A failed sprinkler system.
That’s what nearly killed Tranisha Wilcox and her two sons.
In January 2020, Wilcox woke up to the smell of smoke. A fire ignited one floor below her apartment — and a nonfunctional sprinkler system failed to stop it. She was nearly trapped inside her Atlanta apartment, as flames had engulfed her wooden balcony.
Dangerous Dwellings, a year-long Atlanta Journal-Constitution investigation, examines the squalid living conditions in some of the city’s worst apartments, and how the housing shortage and government inaction enable absentee landlords to squeeze the properties for higher profits while putting tenants’ safety in peril.
Through a three-part series with character-driven stories, extensive data analysis, damning photos, and details on apartment complexes across five counties, the AJC’s story found that much of the region’s affordable housing is nearly uninhabitable.
The idea for the story came from a spreadsheet that their editor, Lois Norder, maintained and updated for a few years containing data about fires, crime and homicides at various apartments in the metroplex.
Investigative reporter Alan Judd took a look at the spreadsheet, and he noticed a trend.
“So many of them belonged to private equity firms or other big investors who would buy them, own them awhile, cut spending and then sell them for more money. And it just kept going on and on and on, and the places just continually got worse,” he said.
Telling that story required Judd and fellow investigative reporter Willoughby Mariano to sift through more than 100,000 documents.
Using crime data from 27 police departments, code enforcement records, property records, corporate filings and more documents for around 1,000 apartment complexes, the duo found that, in many cases, landlords didn’t provide the bare minimum: functional plumbing, security cameras, gates that properly lock and close.
Not only are those properties barely habitable — but the public is footing the bill for landlords’ tax breaks while their tenants suffer.
The majority of the Atlanta-area complexes the reporters investigated received federal low-income housing tax credits. Landlords permitted Section 8 voucher recipients to live there, had to cap the rent below market rate, and most of their tenants had to be low-income — and they got a tax break for it.

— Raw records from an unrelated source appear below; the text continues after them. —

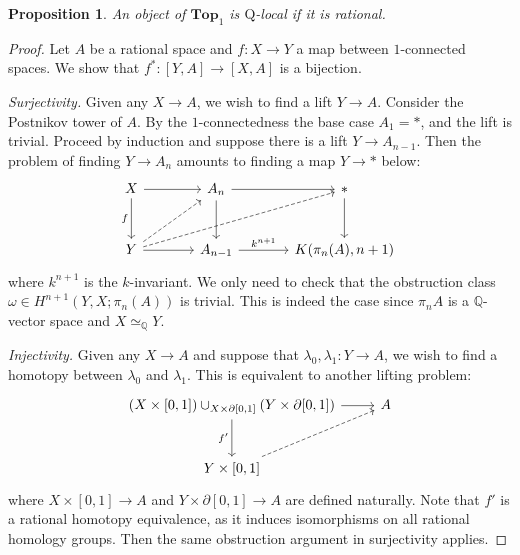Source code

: \documentclass[psamsfonts]{amsart}
\newtheorem{prop}{Proposition}[section]
\theoremstyle{definition}
\newcommand{\Q}{\mathbb{Q}}
\newcommand{\Top}{\mathbf{Top}}
\numberwithin{equation}{section}
\begin{document}
\begin{prop}
An object of $\Top_1$ is $\mathrm{Q}$-local if it is rational.
\end{prop}
\begin{proof}
Let $A$ be a rational space and $f:X\to Y$ a map between $1$-connected spaces. We show that $f^\ast:[Y,A]\to[X,A]$ is a bijection.\medbreak

\textit{Surjectivity.} Given any $X\to A$, we wish to find a lift $Y\to A$. Consider the Postnikov tower of $A$. By the $1$-connectedness the base case $A_1=\ast$, and the lift is trivial. Proceed by induction and suppose there is a lift $Y\to A_{n-1}$. Then the problem of finding $Y\to A_n$ amounts to finding a map $Y\to\ast$ below:
\[\begin{tikzcd}[column sep=large, row sep=large]
X\arrow[d,"f"']\arrow[r]&A_n\arrow[d]\arrow[r]&\ast\arrow[d]\\
Y\arrow[r]\arrow[urr,dashed]\arrow[ur,dashed]&A_{n-1}\arrow[r,"k^{n+1}"]&K(\pi_n(A),n+1)
\end{tikzcd}\]
where $k^{n+1}$ is the $k$-invariant. We only need to check that the obstruction class $\omega\in H^{n+1}(Y,X;\pi_n(A))$ is trivial. This is indeed the case since $\pi_nA$ is a $\Q$-vector space and $X\simeq_\Q Y$.\medbreak

\textit{Injectivity.} Given any $X\to A$ and suppose that $\lambda_0,\lambda_1:Y\to A$, we wish to find a homotopy between $\lambda_0$ and $\lambda_1$. This is equivalent to another lifting problem:
\[\begin{tikzcd}[row sep=large]
(X\times[0,1])\cup_{X\times\partial[0,1]}(Y\times\partial[0,1])\arrow[r]\arrow[d,"f'"']&A\\
Y\times[0,1]\arrow[ur,dashed]
\end{tikzcd}\]
where $X\times[0,1]\to A$ and $Y\times\partial[0,1]\to A$ are defined naturally. Note that $f'$ is a rational homotopy equivalence, as it induces isomorphisms on all rational homology groups. Then the same obstruction argument in surjectivity applies.
\end{proof}
\end{document}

Most of the absentee property owners were private equity firms that owned many other properties, Judd said.
“This is a business model for so many of these owners — it’s to spend as little as possible maintaining and protecting these properties,” Judd said.
The landlords they investigated aren’t even trying to gentrify, Judd said.
“They’re looking to run up the price of the land, so they can sell it for 75% more than they bought it for a couple months, a couple of years earlier.”
In response to the AJC’s investigation, Georgia district attorneys announced they intended to start cracking down on negligent apartment complex landlords.
Trying to contact tenants to build relationships was no easy feat — especially in the time of social distancing and face masks. Knocking on doors to meet strangers is difficult anyway, but Judd said it’s even more complicated “in places where people put a face mask on to rob you,” he said.
What’s next for the AJC reporters?
They’re on another quest: they want to know if the Feds take back the tax breaks from landlords who don’t provide liveable conditions for tenants.
“We have looked and looked for that,” Judd said.
The low-income housing tax credit program, which dishes out federal tax credits for landlords who rent to low-income tenants, is essentially “the largest government housing program in existence,” Judd said.
But for the landlords who don’t meet compliance standards, Judd said, “the IRS claws back very, very little of that money.”